A workflow to integrate ecological monitoring data from different sources

This repository contains code template illustrating the workflow presented in the article:

Wicquart, J., Gudka, M., Obura, D., Logan, M., Staub, F., Souter, D., Planes, S. (2022). A workflow to integrate ecological monitoring data from different sources. Ecological Informatics, 68.

1. Abstract

Programs and initiatives aiming to protect biodiversity and ecosystems have increased over the last decades in response to their decline. Most of these are based on monitoring data to quantitatively describe trends in biodiversity and ecosystems. The estimation of such trends, at large scales, requires the integration of numerous data from multiple monitoring sites. However, due to the high heterogeneity of data formats and the resulting lack of interoperability, the data integration remains sparsely used and synthetic analyses are often limited to a restricted part of the data available. Here we propose a workflow, comprising four main steps, from data gathering to quality control, to better integrate ecological monitoring data and to create a synthetic dataset that will make it possible to analyse larger sets of monitoring data, including unpublished data. The workflow was designed and applied in the production of the Status of Coral Reefs of the World: 2020 report, where more than two hundred individual datasets were integrated to assess the status and trends of hard coral cover at the global scale. The workflow was applied to two case studies and associated R codes, based on the experience acquired during the production of this report. The proposed workflow allows for the integration of datasets with different levels of taxonomic and spatial precision, with a high degree of reproducibility. It provides a conceptual and technical framework for the integration of ecological monitoring data, allowing for the estimation of temporal trends in biodiversity and ecosystems or to test ecological hypotheses at larger scales.

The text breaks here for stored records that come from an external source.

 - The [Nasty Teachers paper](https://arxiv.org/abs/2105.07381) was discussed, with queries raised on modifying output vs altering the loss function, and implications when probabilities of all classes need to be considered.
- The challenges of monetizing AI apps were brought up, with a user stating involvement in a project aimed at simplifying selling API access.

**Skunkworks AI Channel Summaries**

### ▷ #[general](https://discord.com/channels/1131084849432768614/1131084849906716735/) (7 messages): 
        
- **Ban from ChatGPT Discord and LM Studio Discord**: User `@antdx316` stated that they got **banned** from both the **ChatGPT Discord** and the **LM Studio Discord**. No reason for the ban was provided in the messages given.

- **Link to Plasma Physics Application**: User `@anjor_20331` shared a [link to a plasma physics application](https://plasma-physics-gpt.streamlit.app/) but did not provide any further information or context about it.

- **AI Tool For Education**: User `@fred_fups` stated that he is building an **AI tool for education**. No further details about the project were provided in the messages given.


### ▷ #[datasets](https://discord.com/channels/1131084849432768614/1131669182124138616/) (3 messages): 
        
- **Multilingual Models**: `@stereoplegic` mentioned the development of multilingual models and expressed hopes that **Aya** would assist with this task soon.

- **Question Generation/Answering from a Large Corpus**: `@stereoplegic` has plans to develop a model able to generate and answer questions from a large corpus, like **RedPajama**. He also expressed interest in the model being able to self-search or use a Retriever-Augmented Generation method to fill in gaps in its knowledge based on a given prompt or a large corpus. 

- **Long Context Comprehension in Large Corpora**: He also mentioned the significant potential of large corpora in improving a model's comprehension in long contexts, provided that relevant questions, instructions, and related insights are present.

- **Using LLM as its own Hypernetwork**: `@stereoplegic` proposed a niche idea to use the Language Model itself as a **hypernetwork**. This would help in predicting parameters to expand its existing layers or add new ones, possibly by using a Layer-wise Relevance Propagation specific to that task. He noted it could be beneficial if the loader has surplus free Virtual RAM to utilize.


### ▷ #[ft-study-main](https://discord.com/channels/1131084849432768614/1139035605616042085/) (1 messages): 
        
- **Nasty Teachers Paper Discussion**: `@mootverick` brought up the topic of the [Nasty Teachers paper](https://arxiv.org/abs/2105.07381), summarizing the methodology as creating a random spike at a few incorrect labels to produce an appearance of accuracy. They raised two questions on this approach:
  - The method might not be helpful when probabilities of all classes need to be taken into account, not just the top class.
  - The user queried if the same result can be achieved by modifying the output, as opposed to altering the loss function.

2. How to download this project?

On the project main page on GitHub, click on the green button Code and then click on Download ZIP

3. Path 3.A - Taxonomic re-categorization

3.1 Context

The first case study correspond to the path 3A of the workflow and illustrate the integration of data from monitoring of benthic communities (sessile organisms) in coral reefs. Because the taxonomic identification is difficult, broad categories are often used (e.g. algae, hard living coral) in most of monitoring programs. Thus, during the data integration, a taxonomic re-categorization must be done to insure the use of common categories across the different datasets integrated. We highlight that the different datasets were created to illustrate the worklow and they do not correspond to any existing real datasets.

3.2 Project organization

The folder path_3a contains the folders data and R. The data folder regroup all the data files with a numbering corresponding to their level of advancement in the workflow. Hence, the folder 01_raw contains the different raw data files as received by data contributors, the folder 02_reformatted contains the individually reformatted datasets, the file 03_synthetic-dataset correspond to the grouped data with taxonomic assignment done, and the file 04_final-synthetic-dataset correspond to the final synthetic dataset.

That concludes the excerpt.